*Goal of the exercise*
Transcribe every entry word for word, leaving out all images.

*Records to use*
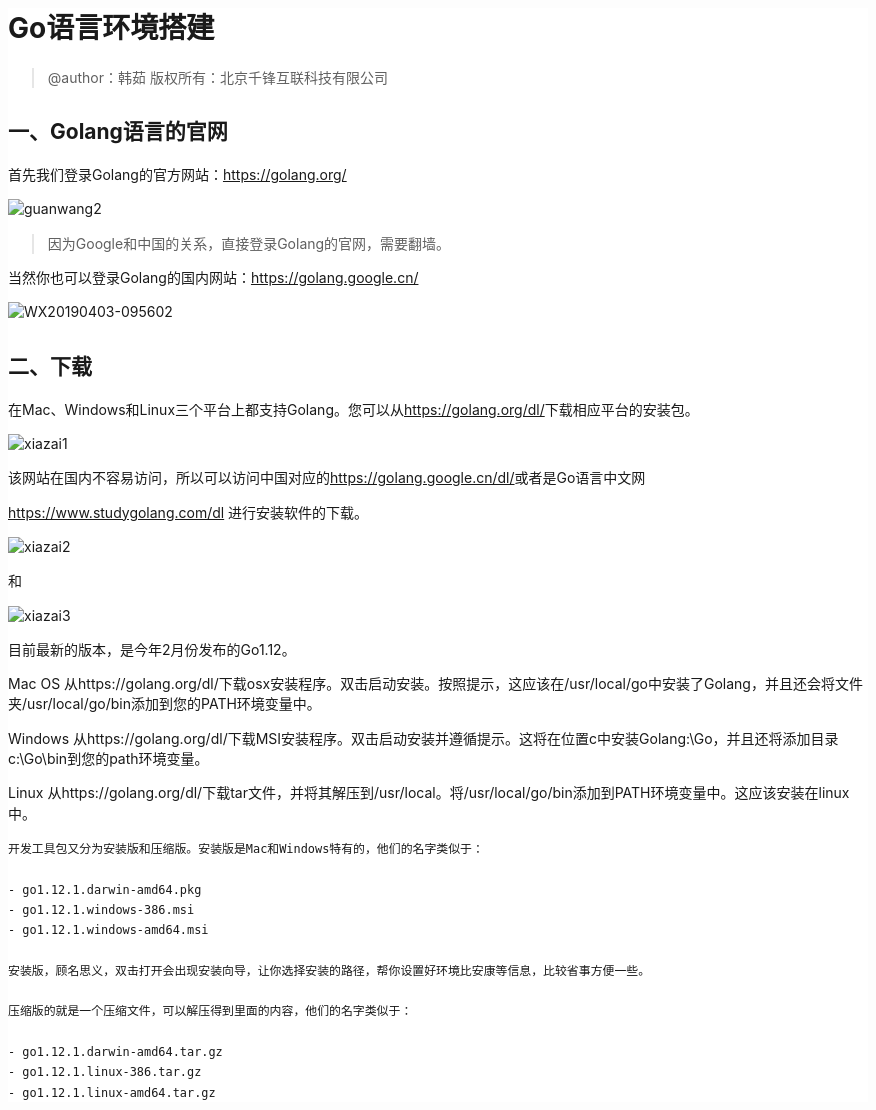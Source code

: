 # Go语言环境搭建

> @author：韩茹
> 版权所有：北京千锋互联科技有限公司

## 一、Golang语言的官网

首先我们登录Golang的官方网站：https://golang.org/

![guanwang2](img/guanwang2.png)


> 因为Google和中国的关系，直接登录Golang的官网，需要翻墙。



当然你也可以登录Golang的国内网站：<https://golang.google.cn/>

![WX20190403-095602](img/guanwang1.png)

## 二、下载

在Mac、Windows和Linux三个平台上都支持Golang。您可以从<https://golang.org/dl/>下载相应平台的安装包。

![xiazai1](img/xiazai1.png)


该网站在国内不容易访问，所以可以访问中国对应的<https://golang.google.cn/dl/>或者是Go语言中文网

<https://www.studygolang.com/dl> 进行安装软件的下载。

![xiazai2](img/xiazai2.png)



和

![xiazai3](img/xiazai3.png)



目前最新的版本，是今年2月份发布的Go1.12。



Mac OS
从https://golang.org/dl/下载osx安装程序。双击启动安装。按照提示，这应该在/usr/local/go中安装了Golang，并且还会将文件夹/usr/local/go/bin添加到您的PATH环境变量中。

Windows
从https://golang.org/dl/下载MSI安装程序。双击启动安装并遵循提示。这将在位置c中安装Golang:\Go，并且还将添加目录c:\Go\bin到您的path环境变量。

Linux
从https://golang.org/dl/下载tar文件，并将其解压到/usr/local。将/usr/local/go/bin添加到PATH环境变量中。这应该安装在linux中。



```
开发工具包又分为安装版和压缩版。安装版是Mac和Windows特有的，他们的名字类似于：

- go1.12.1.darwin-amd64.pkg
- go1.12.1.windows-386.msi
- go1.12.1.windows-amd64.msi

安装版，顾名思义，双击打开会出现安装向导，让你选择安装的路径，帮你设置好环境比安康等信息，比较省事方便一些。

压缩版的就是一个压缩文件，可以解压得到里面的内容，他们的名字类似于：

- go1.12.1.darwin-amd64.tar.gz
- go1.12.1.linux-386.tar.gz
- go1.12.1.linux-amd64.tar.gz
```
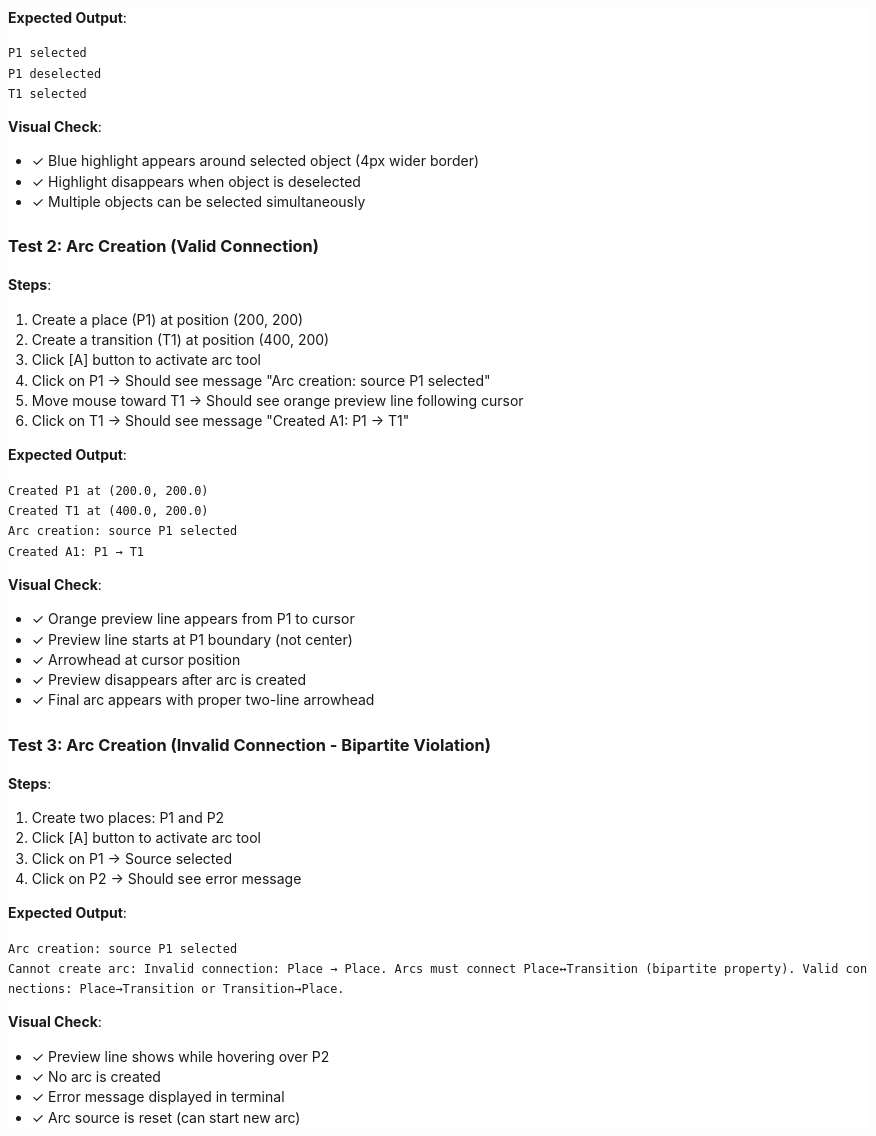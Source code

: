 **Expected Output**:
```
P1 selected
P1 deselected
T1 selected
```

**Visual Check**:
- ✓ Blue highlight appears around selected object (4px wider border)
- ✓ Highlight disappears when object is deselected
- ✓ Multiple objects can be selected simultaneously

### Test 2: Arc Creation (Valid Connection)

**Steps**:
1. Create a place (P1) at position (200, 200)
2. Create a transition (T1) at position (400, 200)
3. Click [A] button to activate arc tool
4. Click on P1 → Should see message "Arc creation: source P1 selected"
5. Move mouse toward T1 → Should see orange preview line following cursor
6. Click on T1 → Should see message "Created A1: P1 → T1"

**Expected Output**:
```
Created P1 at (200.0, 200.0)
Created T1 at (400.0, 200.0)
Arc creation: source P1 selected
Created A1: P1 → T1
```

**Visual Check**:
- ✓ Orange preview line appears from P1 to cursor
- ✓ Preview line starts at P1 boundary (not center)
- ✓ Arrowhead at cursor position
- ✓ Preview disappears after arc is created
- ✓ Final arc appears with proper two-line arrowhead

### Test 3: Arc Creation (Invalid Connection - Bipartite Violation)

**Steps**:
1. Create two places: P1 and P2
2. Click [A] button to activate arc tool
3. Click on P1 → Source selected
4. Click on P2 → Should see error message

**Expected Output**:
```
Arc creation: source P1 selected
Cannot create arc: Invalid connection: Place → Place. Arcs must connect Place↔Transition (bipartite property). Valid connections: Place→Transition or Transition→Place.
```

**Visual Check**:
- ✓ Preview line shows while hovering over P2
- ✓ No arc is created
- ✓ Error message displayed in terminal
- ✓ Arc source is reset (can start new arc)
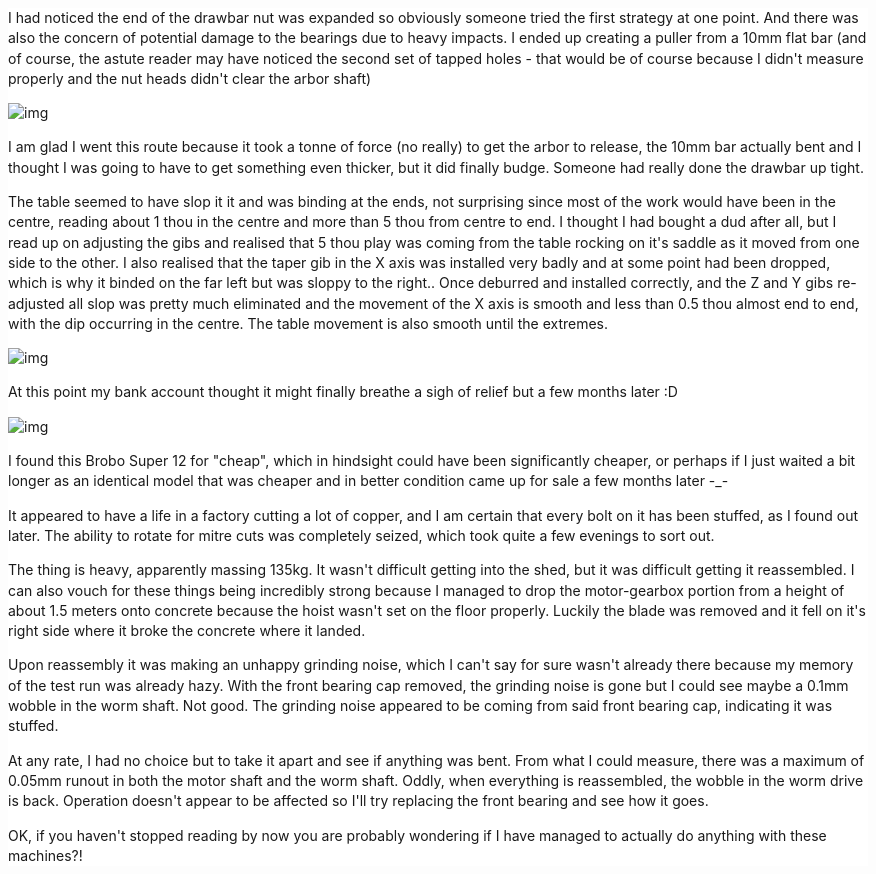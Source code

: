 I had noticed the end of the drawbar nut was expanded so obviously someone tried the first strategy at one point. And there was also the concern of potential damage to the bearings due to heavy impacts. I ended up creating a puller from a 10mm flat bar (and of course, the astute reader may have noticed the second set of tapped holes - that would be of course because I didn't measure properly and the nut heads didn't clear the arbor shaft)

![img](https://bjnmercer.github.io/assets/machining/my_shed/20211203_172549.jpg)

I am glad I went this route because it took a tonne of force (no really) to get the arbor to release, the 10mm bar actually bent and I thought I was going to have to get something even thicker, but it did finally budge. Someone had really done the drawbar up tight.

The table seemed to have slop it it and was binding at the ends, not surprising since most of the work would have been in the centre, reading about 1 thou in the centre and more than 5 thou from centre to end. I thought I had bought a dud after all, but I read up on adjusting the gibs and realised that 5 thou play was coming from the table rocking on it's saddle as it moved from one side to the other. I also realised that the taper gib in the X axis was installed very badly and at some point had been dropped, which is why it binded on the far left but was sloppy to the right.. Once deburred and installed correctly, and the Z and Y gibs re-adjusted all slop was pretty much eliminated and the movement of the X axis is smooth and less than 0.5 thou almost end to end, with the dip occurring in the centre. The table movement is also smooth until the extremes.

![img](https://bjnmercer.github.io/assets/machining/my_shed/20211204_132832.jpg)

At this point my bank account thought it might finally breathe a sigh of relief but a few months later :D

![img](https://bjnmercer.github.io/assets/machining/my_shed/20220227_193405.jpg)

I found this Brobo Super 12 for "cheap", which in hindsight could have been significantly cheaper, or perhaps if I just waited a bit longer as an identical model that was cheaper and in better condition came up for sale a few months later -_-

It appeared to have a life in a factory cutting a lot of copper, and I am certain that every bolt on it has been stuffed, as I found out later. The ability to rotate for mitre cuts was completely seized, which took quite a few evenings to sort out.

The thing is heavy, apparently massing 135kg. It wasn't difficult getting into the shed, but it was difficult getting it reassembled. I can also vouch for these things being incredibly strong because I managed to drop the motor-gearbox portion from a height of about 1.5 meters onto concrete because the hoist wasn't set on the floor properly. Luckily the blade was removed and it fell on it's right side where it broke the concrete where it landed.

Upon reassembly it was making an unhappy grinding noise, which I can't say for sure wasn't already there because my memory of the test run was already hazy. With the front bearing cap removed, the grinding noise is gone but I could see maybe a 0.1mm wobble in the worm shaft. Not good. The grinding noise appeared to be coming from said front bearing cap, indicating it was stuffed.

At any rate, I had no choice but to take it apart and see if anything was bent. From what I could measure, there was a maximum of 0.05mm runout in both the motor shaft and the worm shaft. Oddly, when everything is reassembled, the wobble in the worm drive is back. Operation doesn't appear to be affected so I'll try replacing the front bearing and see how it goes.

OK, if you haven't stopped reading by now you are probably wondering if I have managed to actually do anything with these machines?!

*Exercise result*
Source code

: # Go语言环境搭建

> @author：韩茹
> 版权所有：北京千锋互联科技有限公司

## 一、Golang语言的官网

首先我们登录Golang的官方网站：https://golang.org/

![guanwang2](img/guanwang2.png)


> 因为Google和中国的关系，直接登录Golang的官网，需要翻墙。



当然你也可以登录Golang的国内网站：<https://golang.google.cn/>

![WX20190403-095602](img/guanwang1.png)

## 二、下载

在Mac、Windows和Linux三个平台上都支持Golang。您可以从<https://golang.org/dl/>下载相应平台的安装包。

![xiazai1](img/xiazai1.png)


该网站在国内不容易访问，所以可以访问中国对应的<https://golang.google.cn/dl/>或者是Go语言中文网

<https://www.studygolang.com/dl> 进行安装软件的下载。

![xiazai2](img/xiazai2.png)



和

![xiazai3](img/xiazai3.png)



目前最新的版本，是今年2月份发布的Go1.12。



Mac OS
从https://golang.org/dl/下载osx安装程序。双击启动安装。按照提示，这应该在/usr/local/go中安装了Golang，并且还会将文件夹/usr/local/go/bin添加到您的PATH环境变量中。

Windows
从https://golang.org/dl/下载MSI安装程序。双击启动安装并遵循提示。这将在位置c中安装Golang:\Go，并且还将添加目录c:\Go\bin到您的path环境变量。

Linux
从https://golang.org/dl/下载tar文件，并将其解压到/usr/local。将/usr/local/go/bin添加到PATH环境变量中。这应该安装在linux中。



```
开发工具包又分为安装版和压缩版。安装版是Mac和Windows特有的，他们的名字类似于：

- go1.12.1.darwin-amd64.pkg
- go1.12.1.windows-386.msi
- go1.12.1.windows-amd64.msi

安装版，顾名思义，双击打开会出现安装向导，让你选择安装的路径，帮你设置好环境比安康等信息，比较省事方便一些。

压缩版的就是一个压缩文件，可以解压得到里面的内容，他们的名字类似于：

- go1.12.1.darwin-amd64.tar.gz
- go1.12.1.linux-386.tar.gz
- go1.12.1.linux-amd64.tar.gz
```
Source code

: **Expected Output**:
```
P1 selected
P1 deselected
T1 selected
```

**Visual Check**:
- ✓ Blue highlight appears around selected object (4px wider border)
- ✓ Highlight disappears when object is deselected
- ✓ Multiple objects can be selected simultaneously

### Test 2: Arc Creation (Valid Connection)

**Steps**:
1. Create a place (P1) at position (200, 200)
2. Create a transition (T1) at position (400, 200)
3. Click [A] button to activate arc tool
4. Click on P1 → Should see message "Arc creation: source P1 selected"
5. Move mouse toward T1 → Should see orange preview line following cursor
6. Click on T1 → Should see message "Created A1: P1 → T1"

**Expected Output**:
```
Created P1 at (200.0, 200.0)
Created T1 at (400.0, 200.0)
Arc creation: source P1 selected
Created A1: P1 → T1
```

**Visual Check**:
- ✓ Orange preview line appears from P1 to cursor
- ✓ Preview line starts at P1 boundary (not center)
- ✓ Arrowhead at cursor position
- ✓ Preview disappears after arc is created
- ✓ Final arc appears with proper two-line arrowhead

### Test 3: Arc Creation (Invalid Connection - Bipartite Violation)

**Steps**:
1. Create two places: P1 and P2
2. Click [A] button to activate arc tool
3. Click on P1 → Source selected
4. Click on P2 → Should see error message

**Expected Output**:
```
Arc creation: source P1 selected
Cannot create arc: Invalid connection: Place → Place. Arcs must connect Place↔Transition (bipartite property). Valid connections: Place→Transition or Transition→Place.
```

**Visual Check**:
- ✓ Preview line shows while hovering over P2
- ✓ No arc is created
- ✓ Error message displayed in terminal
- ✓ Arc source is reset (can start new arc)
Source code

: I had noticed the end of the drawbar nut was expanded so obviously someone tried the first strategy at one point. And there was also the concern of potential damage to the bearings due to heavy impacts. I ended up creating a puller from a 10mm flat bar (and of course, the astute reader may have noticed the second set of tapped holes - that would be of course because I didn't measure properly and the nut heads didn't clear the arbor shaft)

![img](https://bjnmercer.github.io/assets/machining/my_shed/20211203_172549.jpg)

I am glad I went this route because it took a tonne of force (no really) to get the arbor to release, the 10mm bar actually bent and I thought I was going to have to get something even thicker, but it did finally budge. Someone had really done the drawbar up tight.

The table seemed to have slop it it and was binding at the ends, not surprising since most of the work would have been in the centre, reading about 1 thou in the centre and more than 5 thou from centre to end. I thought I had bought a dud after all, but I read up on adjusting the gibs and realised that 5 thou play was coming from the table rocking on it's saddle as it moved from one side to the other. I also realised that the taper gib in the X axis was installed very badly and at some point had been dropped, which is why it binded on the far left but was sloppy to the right.. Once deburred and installed correctly, and the Z and Y gibs re-adjusted all slop was pretty much eliminated and the movement of the X axis is smooth and less than 0.5 thou almost end to end, with the dip occurring in the centre. The table movement is also smooth until the extremes.

![img](https://bjnmercer.github.io/assets/machining/my_shed/20211204_132832.jpg)

At this point my bank account thought it might finally breathe a sigh of relief but a few months later :D

![img](https://bjnmercer.github.io/assets/machining/my_shed/20220227_193405.jpg)

I found this Brobo Super 12 for "cheap", which in hindsight could have been significantly cheaper, or perhaps if I just waited a bit longer as an identical model that was cheaper and in better condition came up for sale a few months later -_-

It appeared to have a life in a factory cutting a lot of copper, and I am certain that every bolt on it has been stuffed, as I found out later. The ability to rotate for mitre cuts was completely seized, which took quite a few evenings to sort out.

The thing is heavy, apparently massing 135kg. It wasn't difficult getting into the shed, but it was difficult getting it reassembled. I can also vouch for these things being incredibly strong because I managed to drop the motor-gearbox portion from a height of about 1.5 meters onto concrete because the hoist wasn't set on the floor properly. Luckily the blade was removed and it fell on it's right side where it broke the concrete where it landed.

Upon reassembly it was making an unhappy grinding noise, which I can't say for sure wasn't already there because my memory of the test run was already hazy. With the front bearing cap removed, the grinding noise is gone but I could see maybe a 0.1mm wobble in the worm shaft. Not good. The grinding noise appeared to be coming from said front bearing cap, indicating it was stuffed.

At any rate, I had no choice but to take it apart and see if anything was bent. From what I could measure, there was a maximum of 0.05mm runout in both the motor shaft and the worm shaft. Oddly, when everything is reassembled, the wobble in the worm drive is back. Operation doesn't appear to be affected so I'll try replacing the front bearing and see how it goes.

OK, if you haven't stopped reading by now you are probably wondering if I have managed to actually do anything with these machines?!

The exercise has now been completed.